> What's wild is that these scrapers rotate through thousands of IP addresses during their scrapes, which leads me to suspect that the requests are being tunnelled through apps on mobile devices, since the ASNs tend to be cellular networks. I'm still speculating here, but I think app developers have found another way to monetise their apps by offering them for free, and selling tunnel access to scrapers.
Wild indeed, and potentially horrific for the owners of the affected devices also! Any corroboration for that out there?
This is actually a commonly known fact. There are many services now that sell “residential proxies”, which are always mobile IP addresses. Since mobile IPs use CGNat it’s also not great to block the IP because it can be like geofencing an entire city or town. Some examples are: oxylabs, iproyal, brightdata, etc.

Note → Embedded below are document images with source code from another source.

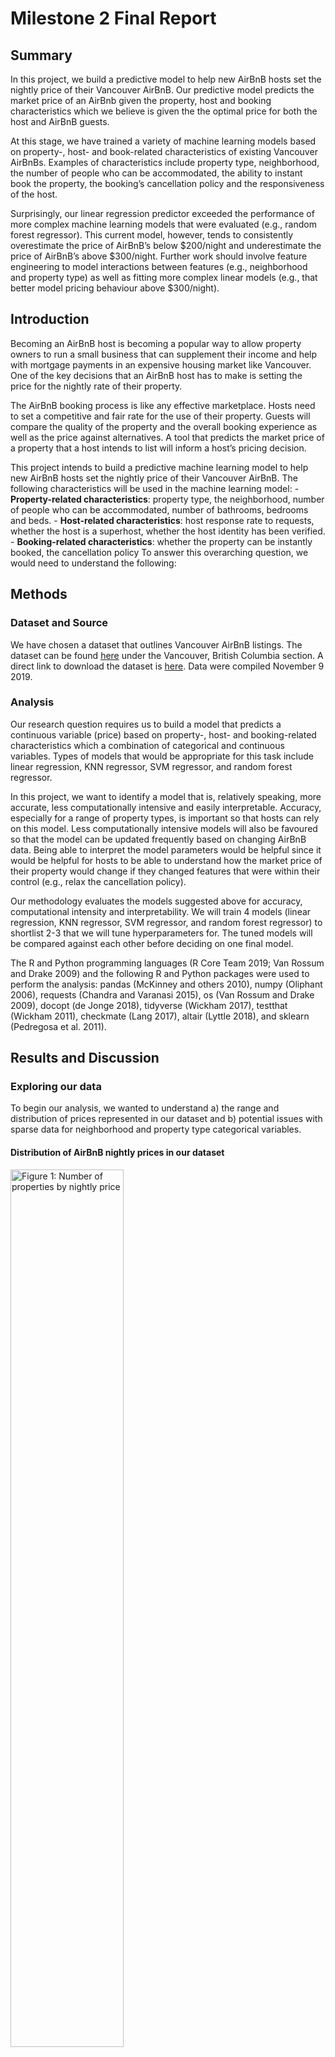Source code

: Milestone 2 Final Report
================

## Summary

In this project, we build a predictive model to help new AirBnB hosts
set the nightly price of their Vancouver AirBnB. Our predictive model
predicts the market price of an AirBnb given the property, host and
booking characteristics which we believe is given the the optimal price
for both the host and AirBnB guests.

At this stage, we have trained a variety of machine learning models
based on property-, host- and book-related characteristics of existing
Vancouver AirBnBs. Examples of characteristics include property type,
neighborhood, the number of people who can be accommodated, the ability
to instant book the property, the booking’s cancellation policy and the
responsiveness of the host.

Surprisingly, our linear regression predictor exceeded the performance
of more complex machine learning models that were evaluated (e.g.,
random forest regressor). This current model, however, tends to
consistently overestimate the price of AirBnB’s below $200/night and
underestimate the price of AirBnB’s above $300/night. Further work
should involve feature engineering to model interactions between
features (e.g., neighborhood and property type) as well as fitting more
complex linear models (e.g., that better model pricing behaviour above
$300/night).

## Introduction

Becoming an AirBnB host is becoming a popular way to allow property
owners to run a small business that can supplement their income and help
with mortgage payments in an expensive housing market like Vancouver.
One of the key decisions that an AirBnB host has to make is setting the
price for the nightly rate of their property.

The AirBnB booking process is like any effective marketplace. Hosts need
to set a competitive and fair rate for the use of their property. Guests
will compare the quality of the property and the overall booking
experience as well as the price against alternatives. A tool that
predicts the market price of a property that a host intends to list will
inform a host’s pricing decision.

This project intends to build a predictive machine learning model to
help new AirBnB hosts set the nightly price of their Vancouver AirBnB.
The following characteristics will be used in the machine learning
model: - **Property-related characteristics**: property type, the
neighborhood, number of people who can be accommodated, number of
bathrooms, bedrooms and beds. - **Host-related characteristics**: host
response rate to requests, whether the host is a superhost, whether the
host identity has been verified. - **Booking-related characteristics**:
whether the property can be instantly booked, the cancellation policy To
answer this overarching question, we would need to understand the
following:

## Methods

### Dataset and Source

We have chosen a dataset that outlines Vancouver AirBnB listings. The
dataset can be found [here](http://insideairbnb.com/get-the-data.html)
under the Vancouver, British Columbia section. A direct link to download
the dataset is
[here](http://data.insideairbnb.com/canada/bc/vancouver/2019-11-09/data/listings.csv.gz).
Data were compiled November 9 2019.

### Analysis

Our research question requires us to build a model that predicts a
continuous variable (price) based on property-, host- and
booking-related characteristics which a combination of categorical and
continuous variables. Types of models that would be appropriate for this
task include linear regression, KNN regressor, SVM regressor, and random
forest regressor.

In this project, we want to identify a model that is, relatively
speaking, more accurate, less computationally intensive and easily
interpretable. Accuracy, especially for a range of property types, is
important so that hosts can rely on this model. Less computationally
intensive models will also be favoured so that the model can be updated
frequently based on changing AirBnB data. Being able to interpret the
model parameters would be helpful since it would be helpful for hosts to
be able to understand how the market price of their property would
change if they changed features that were within their control (e.g.,
relax the cancellation policy).

Our methodology evaluates the models suggested above for accuracy,
computational intensity and interpretability. We will train 4 models
(linear regression, KNN regressor, SVM regressor, and random forest
regressor) to shortlist 2-3 that we will tune hyperparameters for. The
tuned models will be compared against each other before deciding on one
final model.

The R and Python programming languages (R Core Team 2019; Van Rossum and
Drake 2009) and the following R and Python packages were used to perform
the analysis: pandas (McKinney and others 2010), numpy (Oliphant 2006),
requests (Chandra and Varanasi 2015), os (Van Rossum and Drake 2009),
docopt (de Jonge 2018), tidyverse (Wickham 2017), testthat (Wickham
2011), checkmate (Lang 2017), altair (Lyttle 2018), and sklearn
(Pedregosa et al. 2011).

## Results and Discussion

### Exploring our data

To begin our analysis, we wanted to understand a) the range and
distribution of prices represented in our dataset and b) potential
issues with sparse data for neighborhood and property type categorical
variables.

#### Distribution of AirBnB nightly prices in our dataset

<img src="../output/number_of_properties_by_price.png" title="Figure 1: Number of properties by nightly price" alt="Figure 1: Number of properties by nightly price" width="60%" height="60%" />

We can see that majority of properties are priced between $50 to $200
per night. There is a long right tail to this distribution reflecting
fewer properties listed at high prices. As we create a model that
suggests / predicts a price of a new AirBnB property, we have to be
conscious of the fact that the training set has had more data to learn
from prices towards the centre of the
distribution.

#### Understanding Price by Neighborhood

<img src="../output/neighborhoods.png" title="Figure 2: Number of properties by price and neighborhood" alt="Figure 2: Number of properties by price and neighborhood" width="60%" height="60%" />
Some neighborhoods do not have any properties listed above a certain
price point. For instance, Strathcona and Killarney have no properties
listed above $350/night. Most neighborhoods do not have any properties
listed above $600/night. This lack of training examples for properties
of certain prices in certain neighborhoods has implications on our
model’s ability to predict properties in these “edge cases”. Downtown
and Kitsilano have some of the highest priced properties, with listings
almost consistently up to $
1000/night.

#### Understanding Price by Property Type

<img src="../output/price_by_property_type.png" title="Figure 3: Number of properties by price and property type" alt="Figure 3: Number of properties by price and property type" width="60%" height="60%" />
Other than houses, condos and apartments, other categories have very
sparse data, especially across price points. In particular, Aparthotel,
Bed and breakfast, Boat, Boutique hotel, Cabin, Cottage, Hotel,
Timeshare and Tinyhouse are problematic. The model we develop would be
able to best predict on unseen house, apartment and condo properties
since there is the most data to learn from across price points.

### Building our model

The first step in identifying the most appropriate model was to evaluate
four different machine learning models for accuracy and computational
complexity. Mean squared error (MSE) was used as the accuracy metric
since we are using regression techniques.

    ## # A tibble: 4 x 5
    ##   X1    `Train MSE` `Validation MSE` `Time in second… row_names$`"Lin…
    ##   <chr>       <dbl>            <dbl>            <dbl> <chr>           
    ## 1 lr         69771.           73208.           0.0245 Linear Regressi…
    ## 2 kNN        56795.           99535.           0.660  Linear Regressi…
    ## 3 svr        77902.           79010.           1.41   Linear Regressi…
    ## 4 rfr        17023.          110384.           6.32   Linear Regressi…
    ## # … with 3 more variables: $`"kNN Regressor"` <chr>, $`"Support Vector
    ## #   Machine Regression"` <chr>, $`"Random Forest Regressor"` <chr>

| X1  | Train MSE | Validation MSE | Time in seconds |
| :-- | --------: | -------------: | --------------: |
| lr  |  69770.76 |       73207.93 |          0.0245 |
| kNN |  56795.11 |       99535.03 |          0.6603 |
| svr |  77902.28 |       79010.28 |          1.4141 |
| rfr |  17022.82 |      110384.43 |          6.3249 |

Table 1: Baseline results for four
models

| X1               |    Train MSE |    Validation MSE |                                                                                                                                                                                                                                                                                                                                                                                                                                                                          Time in seconds |
| :--------------- | -----------: | ----------------: | ---------------------------------------------------------------------------------------------------------------------------------------------------------------------------------------------------------------------------------------------------------------------------------------------------------------------------------------------------------------------------------------------------------------------------------------------------------------------------------------: |
| lr               |    69770.758 |          73207.93 |                                                                                                                                                                                                                                                                                                                                                                                                                                                                                   0.0233 |
| kNN\_optimized   |     4889.878 |          65284.75 |                                                                                                                                                                                                                                                                                                                                                                                                                                                                                   0.6332 |
| svr\_optimized   |    84757.310 |          85335.84 |                                                                                                                                                                                                                                                                                                                                                                                                                                                                                   1.3071 |
| Without hyperpar | amter optimi | zation, we shortl | isted the models: linear regression (lr), KNeighborsRegressor (kNN), and support vector regression (SVR), because they performed better in terms of accuracy and time. After hyperparameter optimization, we compared the optimized time and accuracy of SVR and kNN with linear regression, and decided that linear regression overall was the better machine learning model to predict price given our data performing well on the 3 categories: accuracy, time, and interpretability. |

Table 2 shows the optimized training and validation mean squared errors
and training and validation learning time.

![alt tag](../output/residual_plot.png)

The above plot shows the residuals of the best model plotted against the
true prices. The residuals indicate the difference in predicted value of
the linear regression model and the actual price value. In this case, we
can see how well our linear regression model predicted prices at any
given price within the range of 0 to 800.

To further improve our solution to the question “At what nightly price
should we list our Vancouver AirBnB?”, there are several remedies for
future researchers whom choose to take on this project. First, we would
suggest consulting domain experts in the field of Airbnb when deciding
which features to select for model training usage. Our preliminary
decision to select features was based solely off of our common
collective knowledge of hostel prices. Second, we would suggest
optimizing more hyperparamters within the parameter grid. This could
allow for more accurate and time efficient models due to their optimized
hyperparameters. And lastly, an ideal answer to our research question
would include the ideal range of parameter values for each
characteristic/feature in which our model performs reliably, but due to
time constraints we were not able to obtain this.

# References

<div id="refs" class="references">

<div id="ref-chandra2015python">

Chandra, Rakesh Vidya, and Bala Subrahmanyam Varanasi. 2015. *Python
Requests Essentials*. Packt Publishing Ltd.

</div>

<div id="ref-docopt">

de Jonge, Edwin. 2018. *Docopt: Command-Line Interface Specification
Language*. <https://CRAN.R-project.org/package=docopt>.

</div>

<div id="ref-checkmate">

Lang, Michel. 2017. “checkmate: Fast Argument Checks for Defensive R
Programming.” *The R Journal* 9 (1): 437–45.
<https://journal.r-project.org/archive/2017/RJ-2017-028/index.html>.

</div>

<div id="ref-lyttle2018introducing">

Lyttle, Ian. 2018. “Vegawidget: Introducing Altair.”
<https://vegawidget.rbind.io/posts/2018-05-20-introducing-altair/>.

</div>

<div id="ref-mckinney2010data">

McKinney, Wes, and others. 2010. “Data Structures for Statistical
Computing in Python.” In *Proceedings of the 9th Python in Science
Conference*, 445:51–56. Austin, TX.

</div>

<div id="ref-oliphant2006guide">

Oliphant, Travis E. 2006. *A Guide to Numpy*. Vol. 1. Trelgol Publishing
USA.

</div>

<div id="ref-scikit-learn">

Pedregosa, F., G. Varoquaux, A. Gramfort, V. Michel, B. Thirion, O.
Grisel, M. Blondel, et al. 2011. “Scikit-Learn: Machine Learning in
Python.” *Journal of Machine Learning Research* 12: 2825–30.

</div>

<div id="ref-R">

R Core Team. 2019. *R: A Language and Environment for Statistical
Computing*. Vienna, Austria: R Foundation for Statistical Computing.
<https://www.R-project.org/>.

</div>

<div id="ref-Python">

Van Rossum, Guido, and Fred L. Drake. 2009. *Python 3 Reference Manual*.
Scotts Valley, CA: CreateSpace.

</div>

<div id="ref-testthat">

Wickham, Hadley. 2011. “Testthat: Get Started with Testing.” *The R
Journal* 3: 5–10.
<https://journal.r-project.org/archive/2011-1/RJournal_2011-1_Wickham.pdf>.

</div>

<div id="ref-tidyverse">

———. 2017. *Tidyverse: Easily Install and Load the ’Tidyverse’*.
<https://CRAN.R-project.org/package=tidyverse>.

</div>

</div>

Recently I filed an abuse complaint directly with brightdata because I was getting hit with 1000s of requests from their bots. The funny part is the didn’t even stop, after acknowledging the complaint.
> How is it free?
>
> In return for free usage of Hola Free VPN Proxy, Hola Fake GPS location and Hola Video Accelerator, you may be a peer on the Bright Data network. By doing so you agree to have read and accepted the terms of service of the Bright Data SDK SLA (https://bright-sdk.com/eula). You may opt out by becoming a Premium user.
If you have a moderately successful app, sdk or browser extension you will get hit up to add things to it like this. I think most free VPN services also lease out your bandwidth to make their money as well.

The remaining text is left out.